At Work and At Leisure, Part I: Gardening
1 July 2020
To mark the beginning of July, we are launching our summer series “At Work and at Leisure”. Throughout the summer, our employees will be sharing with you stories about their free-time activities and how they manage to maintain the balance between work and fun.
Communications Manager Heidi will kick off the series by telling you about her dear hobby - gardening.
How did you get into gardening?
Gardening is actually something that runs in my family – my grandparents established a fine dining restaurant in the 1950s, and my grandfather, who was probably ahead of his time, wanted to offer locally produced, organic food for the customers. We had quite a wide variety of useful plants in the garden at our summer cottage. During their career, my grandparents travelled abroad quite a lot with their restaurateur colleagues, and at that time there was no restrictions on importing plants, so they brought different seedlings with them to try in their own garden. So, I have basically grown up in the middle of root vegetables, artichokes, brussels sprouts, potatoes, veggies, herbs, lettuces, different beans, and other, sometimes slightly weird experiments. I also earned my very first pocket money by uprooting weeds in the garden at our summer cottage.
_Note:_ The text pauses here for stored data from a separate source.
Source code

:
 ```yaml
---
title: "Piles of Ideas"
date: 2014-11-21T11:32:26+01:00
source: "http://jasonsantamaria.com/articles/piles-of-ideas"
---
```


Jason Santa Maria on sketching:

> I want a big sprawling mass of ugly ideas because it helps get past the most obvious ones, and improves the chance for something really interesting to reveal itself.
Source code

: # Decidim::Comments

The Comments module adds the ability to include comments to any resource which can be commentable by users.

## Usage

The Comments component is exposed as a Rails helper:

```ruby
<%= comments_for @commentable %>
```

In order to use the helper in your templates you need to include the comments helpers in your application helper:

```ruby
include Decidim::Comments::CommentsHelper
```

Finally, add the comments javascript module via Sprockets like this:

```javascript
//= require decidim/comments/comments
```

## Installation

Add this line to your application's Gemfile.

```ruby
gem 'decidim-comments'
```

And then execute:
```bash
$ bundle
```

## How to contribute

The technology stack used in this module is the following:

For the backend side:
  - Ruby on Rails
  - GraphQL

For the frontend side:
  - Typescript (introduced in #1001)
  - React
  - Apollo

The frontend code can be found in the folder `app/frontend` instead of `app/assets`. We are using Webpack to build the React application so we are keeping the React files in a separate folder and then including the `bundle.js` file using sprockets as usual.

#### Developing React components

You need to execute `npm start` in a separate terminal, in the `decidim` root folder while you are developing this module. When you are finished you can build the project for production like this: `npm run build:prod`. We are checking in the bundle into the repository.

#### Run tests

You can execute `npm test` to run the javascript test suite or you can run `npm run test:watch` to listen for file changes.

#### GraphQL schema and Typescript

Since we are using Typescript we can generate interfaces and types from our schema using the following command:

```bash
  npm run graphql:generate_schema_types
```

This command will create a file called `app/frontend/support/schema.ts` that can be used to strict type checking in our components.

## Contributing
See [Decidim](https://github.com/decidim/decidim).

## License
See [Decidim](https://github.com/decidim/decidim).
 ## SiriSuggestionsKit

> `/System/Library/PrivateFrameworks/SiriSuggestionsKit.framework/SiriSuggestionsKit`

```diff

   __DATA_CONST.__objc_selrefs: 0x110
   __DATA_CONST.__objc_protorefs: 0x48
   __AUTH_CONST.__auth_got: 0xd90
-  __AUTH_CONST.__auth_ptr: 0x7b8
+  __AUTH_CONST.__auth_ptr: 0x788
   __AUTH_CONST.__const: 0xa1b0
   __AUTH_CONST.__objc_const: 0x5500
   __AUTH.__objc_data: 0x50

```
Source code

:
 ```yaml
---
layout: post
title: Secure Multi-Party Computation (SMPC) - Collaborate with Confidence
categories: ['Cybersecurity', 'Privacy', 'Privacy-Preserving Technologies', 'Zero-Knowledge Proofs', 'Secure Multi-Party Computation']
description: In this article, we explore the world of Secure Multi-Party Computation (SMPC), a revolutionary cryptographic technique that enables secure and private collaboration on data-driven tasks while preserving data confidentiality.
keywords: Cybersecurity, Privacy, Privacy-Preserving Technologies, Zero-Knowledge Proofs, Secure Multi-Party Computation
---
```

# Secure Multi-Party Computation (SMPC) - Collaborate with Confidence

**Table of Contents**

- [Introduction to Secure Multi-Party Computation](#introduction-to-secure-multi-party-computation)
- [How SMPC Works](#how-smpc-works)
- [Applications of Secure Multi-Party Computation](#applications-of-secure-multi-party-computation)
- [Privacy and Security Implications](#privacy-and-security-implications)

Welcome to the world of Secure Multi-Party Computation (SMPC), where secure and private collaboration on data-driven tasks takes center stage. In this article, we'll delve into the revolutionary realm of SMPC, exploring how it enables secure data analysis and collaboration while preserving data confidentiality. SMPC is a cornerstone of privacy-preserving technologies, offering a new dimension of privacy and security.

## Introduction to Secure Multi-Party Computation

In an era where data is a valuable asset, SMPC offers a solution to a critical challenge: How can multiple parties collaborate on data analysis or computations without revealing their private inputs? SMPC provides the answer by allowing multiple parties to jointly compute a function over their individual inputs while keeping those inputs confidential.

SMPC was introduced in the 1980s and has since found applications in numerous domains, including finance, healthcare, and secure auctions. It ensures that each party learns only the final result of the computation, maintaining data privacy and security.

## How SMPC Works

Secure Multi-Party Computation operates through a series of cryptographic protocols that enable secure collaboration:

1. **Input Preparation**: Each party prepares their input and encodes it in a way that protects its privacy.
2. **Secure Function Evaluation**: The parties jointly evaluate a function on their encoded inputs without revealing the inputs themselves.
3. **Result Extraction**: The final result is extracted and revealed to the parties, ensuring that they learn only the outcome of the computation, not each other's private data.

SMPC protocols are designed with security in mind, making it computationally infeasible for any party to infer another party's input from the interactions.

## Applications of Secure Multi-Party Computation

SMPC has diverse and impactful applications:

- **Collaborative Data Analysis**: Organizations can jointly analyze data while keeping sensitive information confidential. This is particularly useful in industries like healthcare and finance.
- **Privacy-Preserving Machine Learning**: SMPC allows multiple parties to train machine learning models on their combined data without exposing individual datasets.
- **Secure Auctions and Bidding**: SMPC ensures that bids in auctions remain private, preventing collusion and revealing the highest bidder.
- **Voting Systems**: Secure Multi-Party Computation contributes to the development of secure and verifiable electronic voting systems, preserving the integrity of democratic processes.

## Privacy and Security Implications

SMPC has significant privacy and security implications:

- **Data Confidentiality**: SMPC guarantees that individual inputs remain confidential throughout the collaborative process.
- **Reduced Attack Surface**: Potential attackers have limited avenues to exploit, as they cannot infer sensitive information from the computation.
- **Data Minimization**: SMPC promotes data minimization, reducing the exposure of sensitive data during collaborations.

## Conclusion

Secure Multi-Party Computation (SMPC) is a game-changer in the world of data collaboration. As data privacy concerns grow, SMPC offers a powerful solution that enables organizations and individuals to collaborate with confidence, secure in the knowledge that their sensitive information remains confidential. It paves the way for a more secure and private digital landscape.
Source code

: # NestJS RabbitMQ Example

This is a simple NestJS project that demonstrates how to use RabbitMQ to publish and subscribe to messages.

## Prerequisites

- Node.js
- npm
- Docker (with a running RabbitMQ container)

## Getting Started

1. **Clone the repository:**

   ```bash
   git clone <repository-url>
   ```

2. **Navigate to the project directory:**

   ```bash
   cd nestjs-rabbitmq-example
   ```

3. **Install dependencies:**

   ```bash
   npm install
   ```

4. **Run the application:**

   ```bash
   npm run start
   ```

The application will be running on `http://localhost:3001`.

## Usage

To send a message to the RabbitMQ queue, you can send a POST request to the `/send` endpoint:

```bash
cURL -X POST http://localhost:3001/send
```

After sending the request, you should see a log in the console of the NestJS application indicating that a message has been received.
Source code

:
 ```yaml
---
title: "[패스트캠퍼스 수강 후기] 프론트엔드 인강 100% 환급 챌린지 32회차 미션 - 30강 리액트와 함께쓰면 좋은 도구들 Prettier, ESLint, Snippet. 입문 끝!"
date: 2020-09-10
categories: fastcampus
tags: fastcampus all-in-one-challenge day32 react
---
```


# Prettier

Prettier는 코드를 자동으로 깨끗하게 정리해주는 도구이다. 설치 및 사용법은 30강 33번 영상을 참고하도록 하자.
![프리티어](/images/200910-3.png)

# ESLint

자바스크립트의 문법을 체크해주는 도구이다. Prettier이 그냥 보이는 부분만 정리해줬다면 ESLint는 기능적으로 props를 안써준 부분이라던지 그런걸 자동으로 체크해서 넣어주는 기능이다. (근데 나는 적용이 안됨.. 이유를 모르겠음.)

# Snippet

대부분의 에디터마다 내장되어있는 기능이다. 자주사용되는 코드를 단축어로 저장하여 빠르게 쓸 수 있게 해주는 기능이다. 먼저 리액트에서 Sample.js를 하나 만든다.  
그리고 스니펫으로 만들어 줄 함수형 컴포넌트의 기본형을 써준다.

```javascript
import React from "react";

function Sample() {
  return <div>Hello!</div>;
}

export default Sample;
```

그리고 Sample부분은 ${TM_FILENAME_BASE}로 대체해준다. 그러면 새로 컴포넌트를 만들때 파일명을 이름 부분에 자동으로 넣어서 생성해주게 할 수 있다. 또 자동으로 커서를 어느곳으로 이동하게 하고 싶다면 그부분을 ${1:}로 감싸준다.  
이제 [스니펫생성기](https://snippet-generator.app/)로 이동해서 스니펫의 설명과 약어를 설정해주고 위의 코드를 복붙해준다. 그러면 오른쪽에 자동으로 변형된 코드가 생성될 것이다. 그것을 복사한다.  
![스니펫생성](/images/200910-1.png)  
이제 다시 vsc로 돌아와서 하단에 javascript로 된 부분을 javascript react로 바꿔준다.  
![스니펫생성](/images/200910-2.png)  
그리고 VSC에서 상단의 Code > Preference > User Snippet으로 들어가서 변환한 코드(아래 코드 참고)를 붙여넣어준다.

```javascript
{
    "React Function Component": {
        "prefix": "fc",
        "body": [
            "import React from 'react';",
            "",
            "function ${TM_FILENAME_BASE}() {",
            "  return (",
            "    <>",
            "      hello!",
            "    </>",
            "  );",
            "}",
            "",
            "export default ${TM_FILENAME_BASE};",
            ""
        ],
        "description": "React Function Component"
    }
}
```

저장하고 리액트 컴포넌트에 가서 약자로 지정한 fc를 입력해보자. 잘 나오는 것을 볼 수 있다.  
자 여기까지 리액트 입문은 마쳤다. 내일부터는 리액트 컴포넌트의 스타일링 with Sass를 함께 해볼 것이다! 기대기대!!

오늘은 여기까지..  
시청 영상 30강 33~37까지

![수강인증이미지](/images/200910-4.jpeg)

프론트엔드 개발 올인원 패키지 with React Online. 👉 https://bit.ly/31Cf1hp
What kind of useful plants have you planted in your garden this spring?
Well, because more is more, I actually have two gardens – one at home and one at our summer cottage (luckily, the one at the cottage is also taken care of by my aunt). This year I have planted fava beans, green beans, peas, different kinds of lettuces, chard, zucchini, different herbs, strawberries, sweet pepper, tomato, and potatoes. In addition, I grow raspberries, redcurrant, blackcurrant, and gooseberries in both locations. At home I also have two quite large apple trees.
What are your favourite garden flowers?
My all time favourite flowers are peonies. I have a gorgeous pink Sarah Bernhardt in my garden at the moment, but my dream is to have a peony garden with some rare old species from the 17th or 18th century.
Are your kids excited about gardening as well?
They are always excited to enjoy the end result, i.e. the fresh berries, peas, and veggies, which is of course great. They are also helpful when it is harvesting time – our favourite harvesting task is to peel fava beans, because the pods are quite big and easy to handle, and the inside is so soft, like cotton wool.
What tips would you give to a novice gardening enthusiast?
Gardening is actually very easy – everything can be learnt by trial and error :) Gardening does not necessarily require a yard; a vegetable garden can be set up on the terrace or balcony. My tip would be to start with something that you enjoy. All you need is a pot, soil, and some seeds or seedlings to start growing your own, pure and organic food. It is good to be careful though – gardening is such an engaging hobby that you might become addicted to it and find yourself spending most of your time uprooting, planting, watering, and being amazed by the wonders of plants.